As consequências no campo económico e financeiro das deficiências e erros do sector empresarial do Estado foram a estagnação tecnológica e organizativa, o marasmo na produtividade, a falta de inovação e a diminuição do investimento, a acumulação dos resultados negativos. O Estado, através do enorme incremento da dívida pública, suportou as repercussões dos maus resultados financeiros. A sociedade portuguesa, por sua vez, registou, em geral, na falta de progresso e nas perdas de oportunidades de aumento de riqueza, os custos do mau funcionamento do sistema.
A uma escala, apesar de tudo, mais reduzida, reproduziram-se em Portugal, no sector empresarial do Estado, as mesmas falências que são agora tão veementemente denunciadas nos diversos países do Leste Europeu e na própria União Soviética -por forma, aliás, tão comovente como temos tido oportunidade de testemunhar na televisão -, varridos que estão, pelos ventos da Perestroika, o leninismo e o estalinismo asfixiadores da liberdade.

Aplausos do PSD.

Sr. Presidente, Srs. Deputados: A nossa Constituição, que, num primeiro momento, acolheu, ao lado do princípio democrático e das suas concretizações, o princípio colectivista marxista, tardou em reconhecer o falhanço total dos desideratos revolucionários da construção de uma sociedade socialista segundo o modelo de Leste, com direcção central e planificada da economia e apropriação colectiva dos principais meios de produção, solos e recursos naturais.
A revisão de 1982, importante que foi, quedou-se pela extirpação do Conselho da Revolução e dos elementos espúrios à organização e funcionamento de um sistema político pluralista. Foi só depois de nos tornarmos membros de pleno direito da Comunidade Económica Europeia, com a revisão constitucional de 1988-1989, que ultimámos, em Junho passado, que a Assembleia da República, no exercício de poderes constituintes, praticou o acto verdadeiramente histórico e de superior importância política de declarar a caducidade do princípio socialista colectivista e daí extrair as necessárias conclusões. Uma das mais importantes é, certamente, a da possibilidade da reprivatização da titularidade ou do direito de exploração de meios de produção e outros bens nacionalizados após 25 de Abril de 1974, conforme dispõe o artigo 85.º, n.º 1, da Constituição. Essa reprivatização - diz o mesmo artigo - só poderá efectuar-se nos termos de lei quadro aprovada por maioria absoluta dos deputados em efectividade de funções. O artigo 296.º da nossa Lei Fundamenta], por seu turno, vem referir os princípios fundamentais que deverão ser observados na citada lei quadro.

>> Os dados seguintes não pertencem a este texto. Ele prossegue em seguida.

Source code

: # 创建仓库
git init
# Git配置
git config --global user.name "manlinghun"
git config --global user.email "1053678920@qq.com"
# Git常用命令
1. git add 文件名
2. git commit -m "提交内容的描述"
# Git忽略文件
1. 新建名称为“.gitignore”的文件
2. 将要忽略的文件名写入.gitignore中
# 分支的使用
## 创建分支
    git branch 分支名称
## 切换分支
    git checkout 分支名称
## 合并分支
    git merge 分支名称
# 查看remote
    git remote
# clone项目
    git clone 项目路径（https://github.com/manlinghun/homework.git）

É em prosseguimento da direcção apontada pela revisão constitucional de desmontar o caduco edifício erigido pelo processo revolucionário de 1974-1975 e de dar concretização e cumprimento aos artigos 85.º, n.º 1, e 296.º da Constituição, que o Governo apresenta a proposta de lei n.º 121/V e o Partido Socialista o projecto de lei n.º 441/V, agora em apreciação e discussão, na generalidade, neste Plenário.
Sr. Presidente, Srs. Deputados: É desde logo fundamental nessa discussão sublinhar que, com a aprovação da lei quadro sobre as privatizações, em complemento da revisão constitucional, não se consuma apenas uma importantíssima vindicta histórica sobre o 11 de Março. O acto que iremos praticar assume, para além disso, e em termos objectivos, um transcendental significado filosófico, cultural e político para o nosso futuro, como sociedade de homens livres, sociedade pluralista e progressiva que queremos ser. Com a revisão de 1988-1989 e com as leis que a implementam na legislação ordinária - das quais esta lei quadro é uma das mais relevantes - modifica-se a posição da pessoa e da sociedade civil face ao Estado.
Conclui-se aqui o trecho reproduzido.